Shink fold changes in results?

type: boolean

default: true

'ashr' method is the only method currently implemented

Number of cores

type: integer

default: 1

Number of cores to use with DESeq()

blind parameter for rlog() and/ or vst()

type: boolean

default: true

logical, whether to blind the transformation to the experimental design

nsub parameter passed to vst()

type: integer

default: 1000

the number of genes to subset to (default 1000)

Set to run GSEA to infer differential gene sets in contrasts

type: boolean

Permutation type

type: string

Select the type of permutation to perform in assessing the statistical significance of the enrichment score. (See 'required fields' at https://www.gsea-msigdb.org/gsea/doc/GSEAUserGuideFrame.html?Run_GSEA_Page for more info)

Number of permutations

type: integer

default: 1000

Specify the number of permutations to perform in assessing the statistical significance of the enrichment score. (See 'required fields' at https://www.gsea-msigdb.org/gsea/doc/GSEAUserGuideFrame.html?Run_GSEA_Page)

Enrichment statistic

type: string

See 'basic fields' at https://www.gsea-msigdb.org/gsea/doc/GSEAUserGuideFrame.html?Run_GSEA_Page for a detailed explanation.

Metric for ranking genes

type: string

See https://www.gsea-msigdb.org/gsea/doc/GSEAUserGuideTEXT.htm#_Metrics_for_Ranking for a detailed explanation.

Gene list sorting mode

type: string

GSEA ranks the genes in the expression dataset and then analyzes that ranked list of genes. Use this parameter to determine whether to sort the genes using the real (default) or absolute value of the ranking metric.

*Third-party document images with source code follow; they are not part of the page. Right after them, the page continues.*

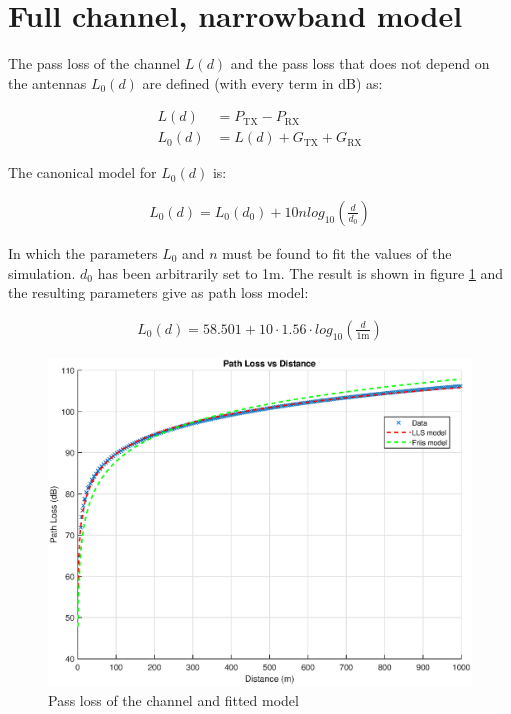 \documentclass[10pt,a4paper]{ULBreport}
\begin{document}
\section{Full channel, narrowband model}

The pass loss of the channel $L(d)$ and the pass loss that does not depend on the antennas $L_0(d)$ are defined (with every term in dB) as:


\begin{subequations}
    \label{eq:pass_loss}
    \begin{align}
        L(d) &= P_{\text{TX}} - P_{\text{RX}}\\
        L_0(d) &= L(d) + G_{\text{TX}} + G_{\text{RX}}
    \end{align}
\end{subequations}

The canonical model for $L_0(d)$ is:

\begin{align*}
    L_0(d) = L_0(d_0) + 10 n log_{10} \left(\frac{d}{d_0}\right)
\end{align*}

In which the parameters $L_0$ and $n$ must be found to fit the values of the simulation. $d_0$ has been arbitrarily set to 1m. The result is shown in figure \ref{fig:pass_loss} and the resulting parameters give as path loss model:

\begin{align}
    \label{eq:pass_loss_model}
    L_0(d) = 58.501 + 10 \cdot 1.56 \cdot log_{10} \left(\frac{d}{1\text{m}}\right)
\end{align}

\begin{figure}[H]
    \centering
    \includegraphics[width=1\textwidth]{3_5_model.eps}
    \caption{Pass loss of the channel and fitted model}
    \label{fig:pass_loss}
\end{figure}
\end{document}
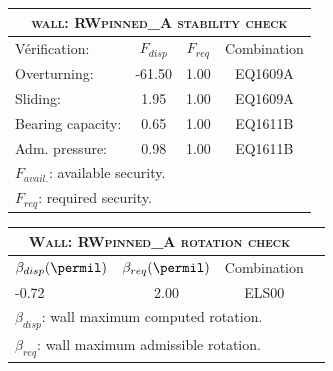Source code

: \begin{center}
\begin{tabular}[H]{|l|c|c|c|}
\hline
\multicolumn{4}{|c|}{\textsc{wall: RWpinned_A stability check}}\\
\hline
Vérification:  & $F_{disp}$ & $F_{req}$ & Combination\\
\hline
Overturning:  & -61.50 & 1.00 & EQ1609A\\
Sliding:  & 1.95 & 1.00 & EQ1609A\\
Bearing capacity:  & 0.65 & 1.00 & EQ1611B\\
Adm. pressure:  & 0.98 & 1.00 & EQ1611B\\
\hline
\multicolumn{4}{|l|}{$F_{avail.}$: available security.}\\
\multicolumn{4}{|l|}{$F_{req}$: required security.}\\
\hline
\end{tabular}
\end{center}
\begin{center}
\begin{tabular}[H]{|l|c|c|c|}
\hline
\multicolumn{3}{|c|}{\textsc{Wall: RWpinned_A rotation check}}\\
\hline
$\beta_{disp} (\permil)$ & $\beta_{req}(\permil)$ & Combination\\
\hline
-0.72 & 2.00 & ELS00\\
\hline
\multicolumn{3}{|l|}{$\beta_{disp}$: wall maximum computed rotation.}\\
\multicolumn{3}{|l|}{$\beta_{req}$: wall maximum admissible rotation.}\\
\hline
\end{tabular}
\end{center}
 \label{tb_RWpinned_A}
\tablelasttail{\hline}
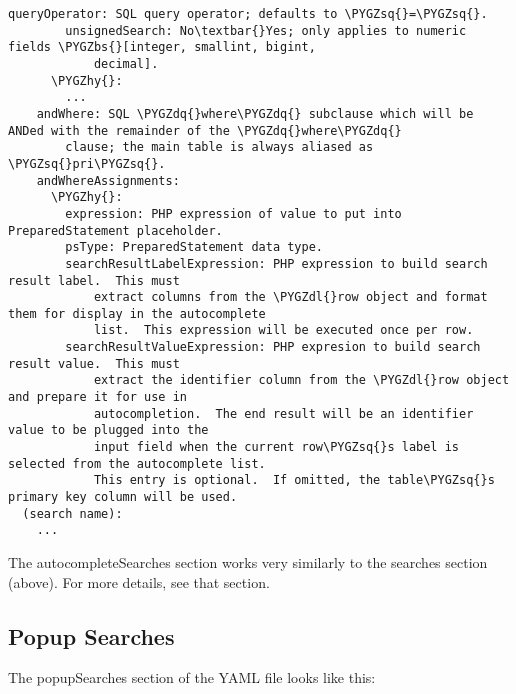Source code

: \documentclass[letterpaper,10pt,english]{sphinxmanual}
\def\PYGZbs{\char`\\}
\def\PYGZdl{\char`\$}
\def\PYGZhy{\char`\-}
\def\PYGZsq{\char`\'}
\def\PYGZdq{\char`\"}
\renewcommand\PYGZsq{\textquotesingle}
\begin{document}
\begin{Verbatim}[commandchars=\\\{\}]
        queryOperator: SQL query operator; defaults to \PYGZsq{}=\PYGZsq{}.
        unsignedSearch: No\textbar{}Yes; only applies to numeric fields \PYGZbs{}[integer, smallint, bigint,
            decimal].
      \PYGZhy{}:
        ...
    andWhere: SQL \PYGZdq{}where\PYGZdq{} subclause which will be ANDed with the remainder of the \PYGZdq{}where\PYGZdq{}
        clause; the main table is always aliased as \PYGZsq{}pri\PYGZsq{}.
    andWhereAssignments:
      \PYGZhy{}:
        expression: PHP expression of value to put into PreparedStatement placeholder.
        psType: PreparedStatement data type.
        searchResultLabelExpression: PHP expression to build search result label.  This must
            extract columns from the \PYGZdl{}row object and format them for display in the autocomplete
            list.  This expression will be executed once per row.
        searchResultValueExpression: PHP expresion to build search result value.  This must
            extract the identifier column from the \PYGZdl{}row object and prepare it for use in
            autocompletion.  The end result will be an identifier value to be plugged into the
            input field when the current row\PYGZsq{}s label is selected from the autocomplete list.
            This entry is optional.  If omitted, the table\PYGZsq{}s primary key column will be used.
  (search name):
    ...
\end{Verbatim}

The autocompleteSearches section works very similarly to the searches section (above).  For more
details, see that section.


\subsection{Popup Searches}
\label{jaxFrameworkGuide:popup-searches}
The popupSearches section of the YAML file looks like this:
\end{document}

See 'basic fields' at https://www.gsea-msigdb.org/gsea/doc/GSEAUserGuideFrame.html?Run_GSEA_Page

Gene list ordering mode

type: string

GSEA ranks the genes in the expression dataset and then analyzes that ranked list of genes. Use this parameter to determine whether to sort the genes in descending (default) or ascending order. Ascending order is usually applicable when the ranking metric is a measure of nearness (how close the genes are to one another) rather than distance.

See 'basic fields' at https://www.gsea-msigdb.org/gsea/doc/GSEAUserGuideFrame.html?Run_GSEA_Page

Max size: exclude larger sets

type: integer

default: 500

After filtering from the gene sets any gene not in the expression dataset, gene sets larger than this are excluded from the analysis.

See 'basic fields' at https://www.gsea-msigdb.org/gsea/doc/GSEAUserGuideFrame.html?Run_GSEA_Page

Min size: exclude smaller sets

type: integer

default: 15

After filtering from the gene sets any gene not in the expression dataset, gene sets smaller than this are excluded from the analysis.

See 'basic fields' at https://www.gsea-msigdb.org/gsea/doc/GSEAUserGuideFrame.html?Run_GSEA_Page

Normalisation mode

type: string

Normalization mode. Method used to normalize the enrichment scores across analyzed gene sets: 'meandiv' (default, GSEA normalizes the enrichment scores as described in Normalized Enrichment Score (NES)) OR 'none' (GSEA does not normalize the enrichment scores).

See 'advanced fields' at https://www.gsea-msigdb.org/gsea/doc/GSEAUserGuideFrame.html?Run_GSEA_Page

Randomization mode

type: string

Method used to randomly assign phenotype labels to samples for phenotype permutations. Not used for gene_set permutations.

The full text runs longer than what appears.